Um momento, por favor (não jurídico)

Uma pausa para uma pequena reflexão

Thiago Andrade, Advogado
Publicado por Thiago Andrade
há 11 dias

Gostaria de convidá-lo (a) para esse exercício de imaginação comigo:

Imagine que estamos todos em uma escola, na mesma sala de aula. As mesas são bem grandes e redondas e sentamos todos lado a lado. Vem a professora e entrega uma prova pra cada um de nós, sendo cada prova diferente pra cada aluno. Mas essa é uma escola diferente das que estamos acostumados: as provas não é “cada um na sua carteira e olhe apenas para a sua prova”. Aqui a professora diz: -Prestem atenção! Eu quero que vocês olhem a prova de quem está do vosso lado e se esforcem o máximo que conseguirem a ajudá-los! E nós lemos as questões uma a uma, e de vez em quando, conversando, a gente percebe que as vezes cai a mesma questão pros outros também. E às vezes celebramos quando acertamos e também quando erramos, achando que estamos indo bem. Porque ninguém sabe ao certo a resposta certa, somente ao final do ano letivo. E quem decide se nós vamos passar de série é a direção da escola, a quem nós nunca vimos e só ouvimos falar.

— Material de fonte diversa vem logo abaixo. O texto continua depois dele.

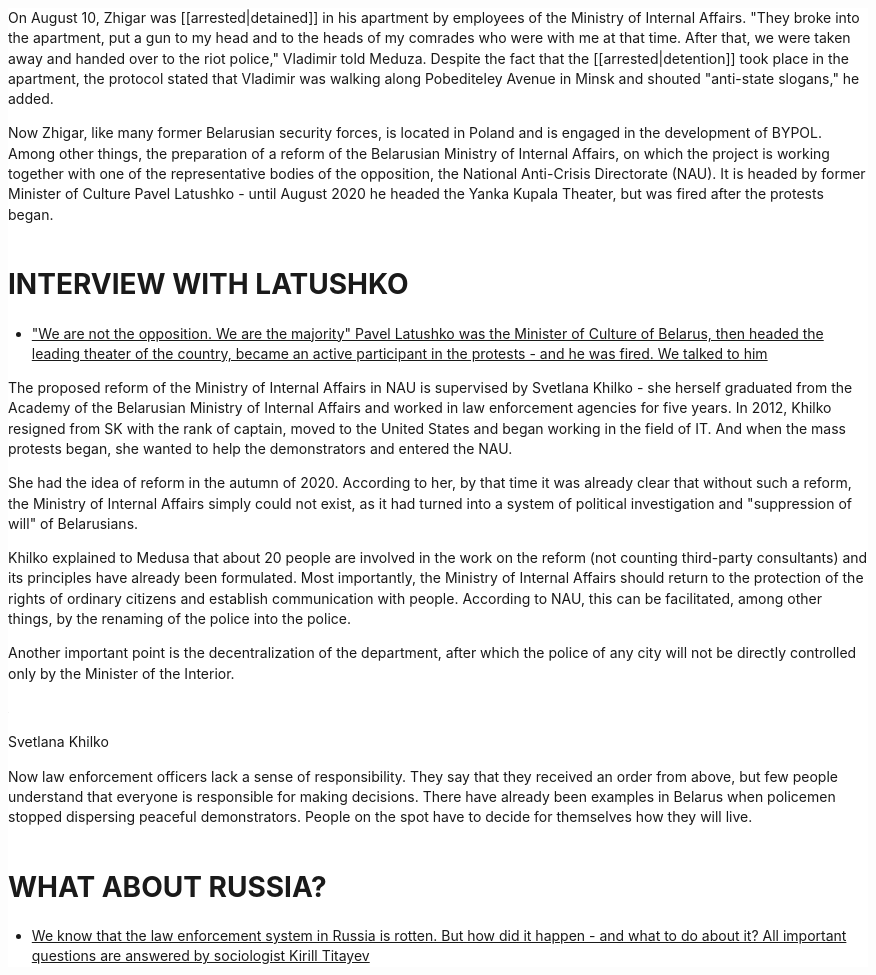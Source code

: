 On August 10, Zhigar was [[arrested|detained]] in his apartment by employees of the Ministry of Internal Affairs. "They broke into the apartment, put a gun to my head and to the heads of my comrades who were with me at that time. After that, we were taken away and handed over to the riot police," Vladimir told Meduza. Despite the fact that the [[arrested|detention]] took place in the apartment, the protocol stated that Vladimir was walking along Pobediteley Avenue in Minsk and shouted "anti-state slogans," he added.

Now Zhigar, like many former Belarusian security forces, is located in Poland and is engaged in the development of BYPOL. Among other things, the preparation of a reform of the Belarusian Ministry of Internal Affairs, on which the project is working together with one of the representative bodies of the opposition, the National Anti-Crisis Directorate (NAU). It is headed by former Minister of Culture Pavel Latushko - until August 2020 he headed the Yanka Kupala Theater, but was fired after the protests began.

# INTERVIEW WITH LATUSHKO

- ["We are not the opposition. We are the majority" Pavel Latushko was the Minister of Culture of Belarus, then headed the leading theater of the country, became an active participant in the protests - and he was fired. We talked to him](https://meduza.io/feature/2020/08/19/my-ne-oppozitsiya-my-bolshinstvo)

The proposed reform of the Ministry of Internal Affairs in NAU is supervised by Svetlana Khilko - she herself graduated from the Academy of the Belarusian Ministry of Internal Affairs and worked in law enforcement agencies for five years. In 2012, Khilko resigned from SK with the rank of captain, moved to the United States and began working in the field of IT. And when the mass protests began, she wanted to help the demonstrators and entered the NAU.

She had the idea of reform in the autumn of 2020. According to her, by that time it was already clear that without such a reform, the Ministry of Internal Affairs simply could not exist, as it had turned into a system of political investigation and "suppression of will" of Belarusians.

Khilko explained to Medusa that about 20 people are involved in the work on the reform (not counting third-party consultants) and its principles have already been formulated. Most importantly, the Ministry of Internal Affairs should return to the protection of the rights of ordinary citizens and establish communication with people. According to NAU, this can be facilitated, among other things, by the renaming of the police into the police.

Another important point is the decentralization of the department, after which the police of any city will not be directly controlled only by the Minister of the Interior.

![Svetlana Khilko](data:image/gif;base64,R0lGODlhAQABAPAAAPLy8gAAACH5BAAAAAAALAAAAAABAAEAAAICRAEAOw==)

Svetlana Khilko

Now law enforcement officers lack a sense of responsibility. They say that they received an order from above, but few people understand that everyone is responsible for making decisions. There have already been examples in Belarus when policemen stopped dispersing peaceful demonstrators. People on the spot have to decide for themselves how they will live.

# WHAT ABOUT RUSSIA?

- [We know that the law enforcement system in Russia is rotten. But how did it happen - and what to do about it? All important questions are answered by sociologist Kirill Titayev](https://meduza.io/feature/2019/06/26/my-znaem-chto-pravoohranitelnaya-sistema-v-rossii-prognila-no-kak-eto-proizoshlo-i-chto-s-etim-delat)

Pois bem, meus amigos, foi essa viagem que eu fiz enquanto tomava banho (sessão duchas filosóficas) e pensava sobre nossa passagem na Terra. A sala de aula é a nossa existência; a professora é a vida, no sentido da frase ‘a vida te coloca em certas situações’; e cada questão da prova é um problema, uma dificuldade, um dilema que precisamos decidir. O livre arbítrio não está em escolher as questões, mas nas respostas que daremos. Se vamos ou não contratar aquele trabalhador, firmar ou não um contrato, casar com ela ou seguir buscando etc. A professora disse para ajudarmos os outros, e poucos se dão conta que isto é em si mesmo uma das questões da prova!

Ainda há aqueles que, de tanto se preocuparem na Direção da escola, como é, quem é, e como julga, esquecem de resolver as próprias questões – alguns nem sequer as leem – e passam o ano letivo inteiro literalmente olhando pro céu... Outros quase isso, se concentram em avaliar as respostas que os outros dão, e nem se dão conta que eles também possuem uma prova a fazer – talvez se sintam bem em brincar de professora, mesmo sendo alunos.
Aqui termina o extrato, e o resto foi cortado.